**What is expected**
Copy all lines below containing "concernés".
___ Available data
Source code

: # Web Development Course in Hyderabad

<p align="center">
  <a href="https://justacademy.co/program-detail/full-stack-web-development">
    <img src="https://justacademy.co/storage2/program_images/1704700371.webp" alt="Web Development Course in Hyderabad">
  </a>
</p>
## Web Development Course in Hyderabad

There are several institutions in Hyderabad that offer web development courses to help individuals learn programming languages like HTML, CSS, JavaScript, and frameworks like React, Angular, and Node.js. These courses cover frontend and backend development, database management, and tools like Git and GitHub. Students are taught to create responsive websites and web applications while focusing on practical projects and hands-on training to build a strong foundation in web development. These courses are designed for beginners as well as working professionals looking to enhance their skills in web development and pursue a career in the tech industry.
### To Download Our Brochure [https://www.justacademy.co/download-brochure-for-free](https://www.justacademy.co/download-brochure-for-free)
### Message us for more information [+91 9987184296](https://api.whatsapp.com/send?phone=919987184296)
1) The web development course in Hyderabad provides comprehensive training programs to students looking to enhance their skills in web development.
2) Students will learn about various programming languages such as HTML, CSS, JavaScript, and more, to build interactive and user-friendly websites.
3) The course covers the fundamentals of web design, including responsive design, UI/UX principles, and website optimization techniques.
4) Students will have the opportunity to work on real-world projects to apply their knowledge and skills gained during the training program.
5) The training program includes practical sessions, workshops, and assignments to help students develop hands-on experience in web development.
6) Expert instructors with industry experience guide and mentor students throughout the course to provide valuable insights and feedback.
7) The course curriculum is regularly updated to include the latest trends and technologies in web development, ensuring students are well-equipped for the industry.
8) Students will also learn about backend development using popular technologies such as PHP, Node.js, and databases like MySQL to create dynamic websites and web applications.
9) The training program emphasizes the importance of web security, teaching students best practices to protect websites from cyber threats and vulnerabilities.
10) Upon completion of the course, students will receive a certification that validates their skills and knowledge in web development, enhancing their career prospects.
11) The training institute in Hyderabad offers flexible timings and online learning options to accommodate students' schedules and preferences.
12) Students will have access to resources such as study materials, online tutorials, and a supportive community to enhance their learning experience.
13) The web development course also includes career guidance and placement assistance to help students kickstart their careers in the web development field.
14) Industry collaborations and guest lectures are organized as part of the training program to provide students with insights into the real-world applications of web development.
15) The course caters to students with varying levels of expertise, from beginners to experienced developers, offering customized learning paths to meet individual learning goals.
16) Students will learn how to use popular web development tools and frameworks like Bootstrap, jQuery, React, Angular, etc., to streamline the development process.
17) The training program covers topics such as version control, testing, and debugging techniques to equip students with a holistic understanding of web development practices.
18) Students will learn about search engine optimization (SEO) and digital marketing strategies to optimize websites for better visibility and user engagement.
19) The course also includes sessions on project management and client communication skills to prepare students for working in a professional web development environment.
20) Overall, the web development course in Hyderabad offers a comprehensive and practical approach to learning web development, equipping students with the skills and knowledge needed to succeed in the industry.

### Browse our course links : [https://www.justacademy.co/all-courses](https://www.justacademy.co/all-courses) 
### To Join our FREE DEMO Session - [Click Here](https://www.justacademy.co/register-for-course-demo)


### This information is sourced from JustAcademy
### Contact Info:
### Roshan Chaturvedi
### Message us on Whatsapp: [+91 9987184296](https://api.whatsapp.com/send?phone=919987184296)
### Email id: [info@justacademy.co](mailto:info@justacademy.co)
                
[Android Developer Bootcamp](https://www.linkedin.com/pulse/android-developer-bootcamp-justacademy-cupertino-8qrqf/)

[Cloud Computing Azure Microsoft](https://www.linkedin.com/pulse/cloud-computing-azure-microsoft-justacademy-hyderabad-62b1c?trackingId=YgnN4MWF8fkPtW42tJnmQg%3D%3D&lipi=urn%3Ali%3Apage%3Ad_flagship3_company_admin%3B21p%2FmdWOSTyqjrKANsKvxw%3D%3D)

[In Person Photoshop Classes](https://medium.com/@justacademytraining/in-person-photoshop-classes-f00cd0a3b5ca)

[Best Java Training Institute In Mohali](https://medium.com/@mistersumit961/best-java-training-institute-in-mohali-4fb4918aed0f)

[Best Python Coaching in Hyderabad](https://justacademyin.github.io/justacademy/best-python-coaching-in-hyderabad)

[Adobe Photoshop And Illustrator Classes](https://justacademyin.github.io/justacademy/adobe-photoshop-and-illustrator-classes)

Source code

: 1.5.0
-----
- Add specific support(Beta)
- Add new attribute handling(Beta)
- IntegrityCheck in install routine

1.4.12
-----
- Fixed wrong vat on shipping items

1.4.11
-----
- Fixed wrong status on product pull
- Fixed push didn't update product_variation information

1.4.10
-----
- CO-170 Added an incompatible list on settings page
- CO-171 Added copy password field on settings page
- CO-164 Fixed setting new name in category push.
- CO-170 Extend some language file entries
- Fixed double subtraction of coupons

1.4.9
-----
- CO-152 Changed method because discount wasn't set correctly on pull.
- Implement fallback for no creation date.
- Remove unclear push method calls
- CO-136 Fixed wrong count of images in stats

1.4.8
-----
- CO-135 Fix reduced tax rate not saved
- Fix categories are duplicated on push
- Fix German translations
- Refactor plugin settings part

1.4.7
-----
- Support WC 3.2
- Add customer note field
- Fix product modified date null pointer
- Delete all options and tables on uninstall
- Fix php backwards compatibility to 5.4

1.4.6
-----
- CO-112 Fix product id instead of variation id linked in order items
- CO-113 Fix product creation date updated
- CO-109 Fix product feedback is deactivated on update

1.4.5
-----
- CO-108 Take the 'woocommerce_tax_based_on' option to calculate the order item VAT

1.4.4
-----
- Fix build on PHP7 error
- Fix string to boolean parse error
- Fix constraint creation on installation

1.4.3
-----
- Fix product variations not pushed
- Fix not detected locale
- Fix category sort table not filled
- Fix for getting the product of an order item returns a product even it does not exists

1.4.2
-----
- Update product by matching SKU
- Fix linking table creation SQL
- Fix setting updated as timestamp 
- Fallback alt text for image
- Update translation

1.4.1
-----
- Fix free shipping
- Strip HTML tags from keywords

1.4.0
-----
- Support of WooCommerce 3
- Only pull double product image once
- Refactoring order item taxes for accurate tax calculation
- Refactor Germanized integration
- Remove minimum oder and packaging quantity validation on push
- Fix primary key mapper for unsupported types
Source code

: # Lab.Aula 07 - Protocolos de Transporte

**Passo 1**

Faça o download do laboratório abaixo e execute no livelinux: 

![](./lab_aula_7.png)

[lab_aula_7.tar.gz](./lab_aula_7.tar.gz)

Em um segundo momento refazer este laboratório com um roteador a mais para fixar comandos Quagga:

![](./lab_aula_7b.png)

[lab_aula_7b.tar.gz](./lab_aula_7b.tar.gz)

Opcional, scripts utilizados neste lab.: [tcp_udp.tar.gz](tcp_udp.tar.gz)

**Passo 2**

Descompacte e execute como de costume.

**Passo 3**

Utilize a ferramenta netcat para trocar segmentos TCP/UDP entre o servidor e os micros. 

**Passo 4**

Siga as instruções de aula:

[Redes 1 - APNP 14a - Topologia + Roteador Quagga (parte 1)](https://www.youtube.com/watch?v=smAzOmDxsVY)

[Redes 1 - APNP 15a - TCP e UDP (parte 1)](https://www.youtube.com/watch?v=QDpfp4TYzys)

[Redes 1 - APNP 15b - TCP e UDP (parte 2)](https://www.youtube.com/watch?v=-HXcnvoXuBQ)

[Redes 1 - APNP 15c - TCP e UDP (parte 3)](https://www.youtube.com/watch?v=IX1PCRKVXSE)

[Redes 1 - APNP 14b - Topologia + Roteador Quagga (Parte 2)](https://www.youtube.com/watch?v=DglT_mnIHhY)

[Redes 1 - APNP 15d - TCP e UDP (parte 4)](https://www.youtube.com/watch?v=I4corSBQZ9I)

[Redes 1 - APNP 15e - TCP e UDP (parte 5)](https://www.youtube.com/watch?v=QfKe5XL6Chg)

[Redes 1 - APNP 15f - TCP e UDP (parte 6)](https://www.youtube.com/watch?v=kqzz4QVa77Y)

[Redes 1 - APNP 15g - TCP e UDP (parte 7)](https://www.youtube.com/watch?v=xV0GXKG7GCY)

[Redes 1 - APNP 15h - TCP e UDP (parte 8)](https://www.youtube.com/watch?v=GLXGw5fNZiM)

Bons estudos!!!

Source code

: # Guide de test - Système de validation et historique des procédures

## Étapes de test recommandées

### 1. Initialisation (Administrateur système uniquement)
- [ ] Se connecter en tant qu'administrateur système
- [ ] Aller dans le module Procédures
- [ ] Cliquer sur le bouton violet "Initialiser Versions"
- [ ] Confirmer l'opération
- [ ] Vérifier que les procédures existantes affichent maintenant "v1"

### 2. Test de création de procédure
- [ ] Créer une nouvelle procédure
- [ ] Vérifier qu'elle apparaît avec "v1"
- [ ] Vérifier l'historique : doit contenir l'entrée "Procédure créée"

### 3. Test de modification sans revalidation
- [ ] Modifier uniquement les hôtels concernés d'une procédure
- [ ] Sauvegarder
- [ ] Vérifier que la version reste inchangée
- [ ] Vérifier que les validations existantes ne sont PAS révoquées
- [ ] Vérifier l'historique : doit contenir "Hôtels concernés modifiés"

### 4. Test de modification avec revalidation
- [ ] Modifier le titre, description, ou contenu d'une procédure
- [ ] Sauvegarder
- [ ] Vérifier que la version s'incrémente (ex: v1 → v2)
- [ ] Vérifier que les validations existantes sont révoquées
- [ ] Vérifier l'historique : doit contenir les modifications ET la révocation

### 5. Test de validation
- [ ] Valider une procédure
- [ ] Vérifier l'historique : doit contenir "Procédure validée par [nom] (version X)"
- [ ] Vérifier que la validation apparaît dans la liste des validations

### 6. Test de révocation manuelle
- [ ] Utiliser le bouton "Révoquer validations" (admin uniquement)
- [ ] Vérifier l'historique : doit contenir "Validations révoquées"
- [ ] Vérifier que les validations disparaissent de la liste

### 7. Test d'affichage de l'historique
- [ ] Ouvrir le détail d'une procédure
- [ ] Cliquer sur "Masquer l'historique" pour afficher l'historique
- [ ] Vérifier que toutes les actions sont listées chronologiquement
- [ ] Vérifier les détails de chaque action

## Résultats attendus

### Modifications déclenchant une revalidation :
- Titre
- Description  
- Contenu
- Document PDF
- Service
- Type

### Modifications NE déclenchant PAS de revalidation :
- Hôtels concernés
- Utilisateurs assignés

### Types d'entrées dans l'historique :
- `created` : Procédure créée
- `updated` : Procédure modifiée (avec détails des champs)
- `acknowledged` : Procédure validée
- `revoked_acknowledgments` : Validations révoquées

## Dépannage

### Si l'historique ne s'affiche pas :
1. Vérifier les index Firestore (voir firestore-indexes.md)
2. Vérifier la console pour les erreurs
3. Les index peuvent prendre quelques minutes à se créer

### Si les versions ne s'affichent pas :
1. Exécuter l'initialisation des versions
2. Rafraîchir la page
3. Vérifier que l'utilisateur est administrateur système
______
**Written solution**
- [ ] Modifier uniquement les hôtels concernés d'une procédure
- [ ] Vérifier l'historique : doit contenir "Hôtels concernés modifiés"
- Hôtels concernés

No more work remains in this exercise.